WORK INSTRUCTIONS → From the line that contains "董仲舒的思想强调天命，也就是" to the last line of the data, every line is to be transcribed exactly; no other line is to be included.

RECORD EXTRACTS →

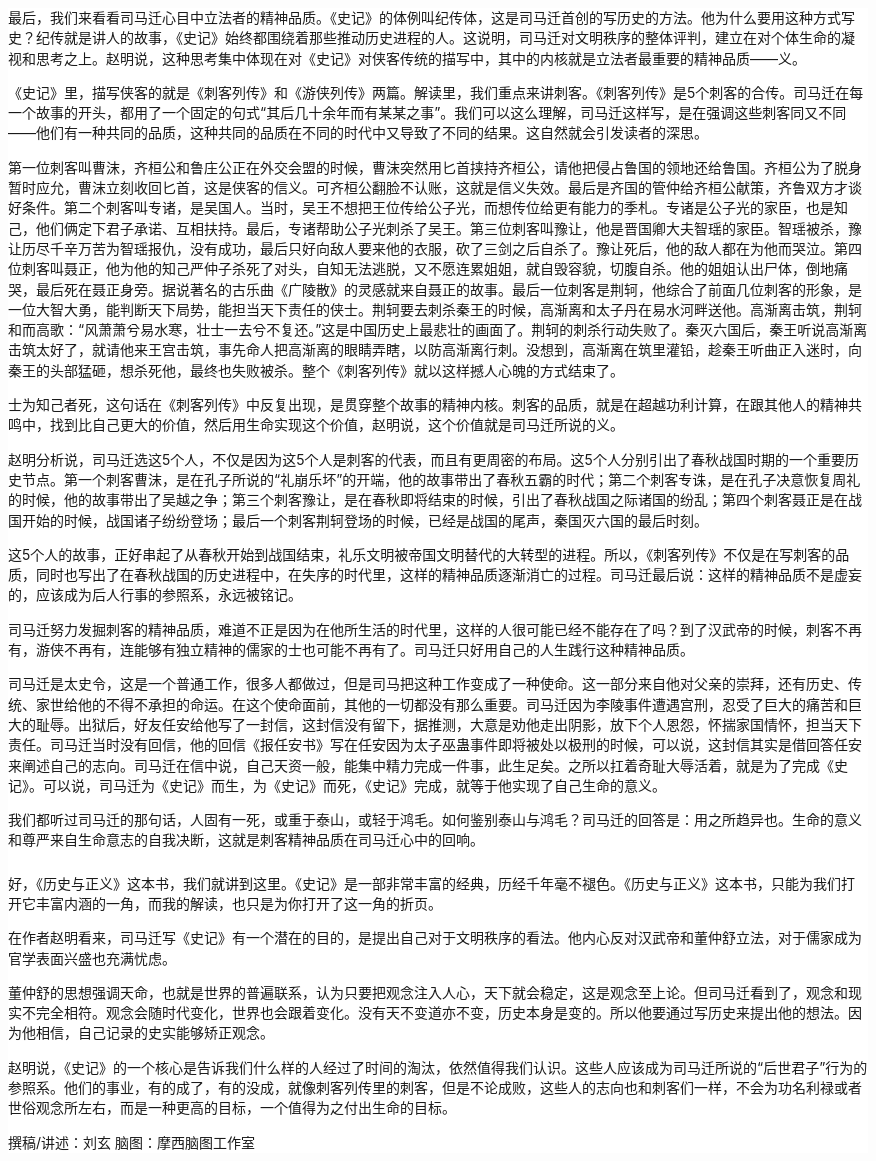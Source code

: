 ###   



最后，我们来看看司马迁心目中立法者的精神品质。《史记》的体例叫纪传体，这是司马迁首创的写历史的方法。他为什么要用这种方式写史？纪传就是讲人的故事，《史记》始终都围绕着那些推动历史进程的人。这说明，司马迁对文明秩序的整体评判，建立在对个体生命的凝视和思考之上。赵明说，这种思考集中体现在对《史记》对侠客传统的描写中，其中的内核就是立法者最重要的精神品质——义。

《史记》里，描写侠客的就是《刺客列传》和《游侠列传》两篇。解读里，我们重点来讲刺客。《刺客列传》是5个刺客的合传。司马迁在每一个故事的开头，都用了一个固定的句式“其后几十余年而有某某之事”。我们可以这么理解，司马迁这样写，是在强调这些刺客同又不同——他们有一种共同的品质，这种共同的品质在不同的时代中又导致了不同的结果。这自然就会引发读者的深思。

第一位刺客叫曹沫，齐桓公和鲁庄公正在外交会盟的时候，曹沫突然用匕首挟持齐桓公，请他把侵占鲁国的领地还给鲁国。齐桓公为了脱身暂时应允，曹沫立刻收回匕首，这是侠客的信义。可齐桓公翻脸不认账，这就是信义失效。最后是齐国的管仲给齐桓公献策，齐鲁双方才谈好条件。第二个刺客叫专诸，是吴国人。当时，吴王不想把王位传给公子光，而想传位给更有能力的季札。专诸是公子光的家臣，也是知己，他们俩定下君子承诺、互相扶持。最后，专诸帮助公子光刺杀了吴王。第三位刺客叫豫让，他是晋国卿大夫智瑶的家臣。智瑶被杀，豫让历尽千辛万苦为智瑶报仇，没有成功，最后只好向敌人要来他的衣服，砍了三剑之后自杀了。豫让死后，他的敌人都在为他而哭泣。第四位刺客叫聂正，他为他的知己严仲子杀死了对头，自知无法逃脱，又不愿连累姐姐，就自毁容貌，切腹自杀。他的姐姐认出尸体，倒地痛哭，最后死在聂正身旁。据说著名的古乐曲《广陵散》的灵感就来自聂正的故事。最后一位刺客是荆轲，他综合了前面几位刺客的形象，是一位大智大勇，能判断天下局势，能担当天下责任的侠士。荆轲要去刺杀秦王的时候，高渐离和太子丹在易水河畔送他。高渐离击筑，荆轲和而高歌：“风萧萧兮易水寒，壮士一去兮不复还。”这是中国历史上最悲壮的画面了。荆轲的刺杀行动失败了。秦灭六国后，秦王听说高渐离击筑太好了，就请他来王宫击筑，事先命人把高渐离的眼睛弄瞎，以防高渐离行刺。没想到，高渐离在筑里灌铅，趁秦王听曲正入迷时，向秦王的头部猛砸，想杀死他，最终也失败被杀。整个《刺客列传》就以这样撼人心魄的方式结束了。

士为知己者死，这句话在《刺客列传》中反复出现，是贯穿整个故事的精神内核。刺客的品质，就是在超越功利计算，在跟其他人的精神共鸣中，找到比自己更大的价值，然后用生命实现这个价值，赵明说，这个价值就是司马迁所说的义。

赵明分析说，司马迁选这5个人，不仅是因为这5个人是刺客的代表，而且有更周密的布局。这5个人分别引出了春秋战国时期的一个重要历史节点。第一个刺客曹沫，是在孔子所说的“礼崩乐坏”的开端，他的故事带出了春秋五霸的时代；第二个刺客专诛，是在孔子决意恢复周礼的时候，他的故事带出了吴越之争；第三个刺客豫让，是在春秋即将结束的时候，引出了春秋战国之际诸国的纷乱；第四个刺客聂正是在战国开始的时候，战国诸子纷纷登场；最后一个刺客荆轲登场的时候，已经是战国的尾声，秦国灭六国的最后时刻。

这5个人的故事，正好串起了从春秋开始到战国结束，礼乐文明被帝国文明替代的大转型的进程。所以，《刺客列传》不仅是在写刺客的品质，同时也写出了在春秋战国的历史进程中，在失序的时代里，这样的精神品质逐渐消亡的过程。司马迁最后说：这样的精神品质不是虚妄的，应该成为后人行事的参照系，永远被铭记。

司马迁努力发掘刺客的精神品质，难道不正是因为在他所生活的时代里，这样的人很可能已经不能存在了吗？到了汉武帝的时候，刺客不再有，游侠不再有，连能够有独立精神的儒家的士也可能不再有了。司马迁只好用自己的人生践行这种精神品质。

司马迁是太史令，这是一个普通工作，很多人都做过，但是司马把这种工作变成了一种使命。这一部分来自他对父亲的崇拜，还有历史、传统、家世给他的不得不承担的命运。在这个使命面前，其他的一切都没有那么重要。司马迁因为李陵事件遭遇宫刑，忍受了巨大的痛苦和巨大的耻辱。出狱后，好友任安给他写了一封信，这封信没有留下，据推测，大意是劝他走出阴影，放下个人恩怨，怀揣家国情怀，担当天下责任。司马迁当时没有回信，他的回信《报任安书》写在任安因为太子巫蛊事件即将被处以极刑的时候，可以说，这封信其实是借回答任安来阐述自己的志向。司马迁在信中说，自己天资一般，能集中精力完成一件事，此生足矣。之所以扛着奇耻大辱活着，就是为了完成《史记》。可以说，司马迁为《史记》而生，为《史记》而死，《史记》完成，就等于他实现了自己生命的意义。

我们都听过司马迁的那句话，人固有一死，或重于泰山，或轻于鸿毛。如何鉴别泰山与鸿毛？司马迁的回答是：用之所趋异也。生命的意义和尊严来自生命意志的自我决断，这就是刺客精神品质在司马迁心中的回响。

###   



好，《历史与正义》这本书，我们就讲到这里。《史记》是一部非常丰富的经典，历经千年毫不褪色。《历史与正义》这本书，只能为我们打开它丰富内涵的一角，而我的解读，也只是为你打开了这一角的折页。

在作者赵明看来，司马迁写《史记》有一个潜在的目的，是提出自己对于文明秩序的看法。他内心反对汉武帝和董仲舒立法，对于儒家成为官学表面兴盛也充满忧虑。

董仲舒的思想强调天命，也就是世界的普遍联系，认为只要把观念注入人心，天下就会稳定，这是观念至上论。但司马迁看到了，观念和现实不完全相符。观念会随时代变化，世界也会跟着变化。没有天不变道亦不变，历史本身是变的。所以他要通过写历史来提出他的想法。因为他相信，自己记录的史实能够矫正观念。

赵明说，《史记》的一个核心是告诉我们什么样的人经过了时间的淘汰，依然值得我们认识。这些人应该成为司马迁所说的“后世君子”行为的参照系。他们的事业，有的成了，有的没成，就像刺客列传里的刺客，但是不论成败，这些人的志向也和刺客们一样，不会为功名利禄或者世俗观念所左右，而是一种更高的目标，一个值得为之付出生命的目标。

撰稿/讲述：刘玄
脑图：摩西脑图工作室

TASK RESULT →
董仲舒的思想强调天命，也就是世界的普遍联系，认为只要把观念注入人心，天下就会稳定，这是观念至上论。但司马迁看到了，观念和现实不完全相符。观念会随时代变化，世界也会跟着变化。没有天不变道亦不变，历史本身是变的。所以他要通过写历史来提出他的想法。因为他相信，自己记录的史实能够矫正观念。

赵明说，《史记》的一个核心是告诉我们什么样的人经过了时间的淘汰，依然值得我们认识。这些人应该成为司马迁所说的“后世君子”行为的参照系。他们的事业，有的成了，有的没成，就像刺客列传里的刺客，但是不论成败，这些人的志向也和刺客们一样，不会为功名利禄或者世俗观念所左右，而是一种更高的目标，一个值得为之付出生命的目标。

撰稿/讲述：刘玄
脑图：摩西脑图工作室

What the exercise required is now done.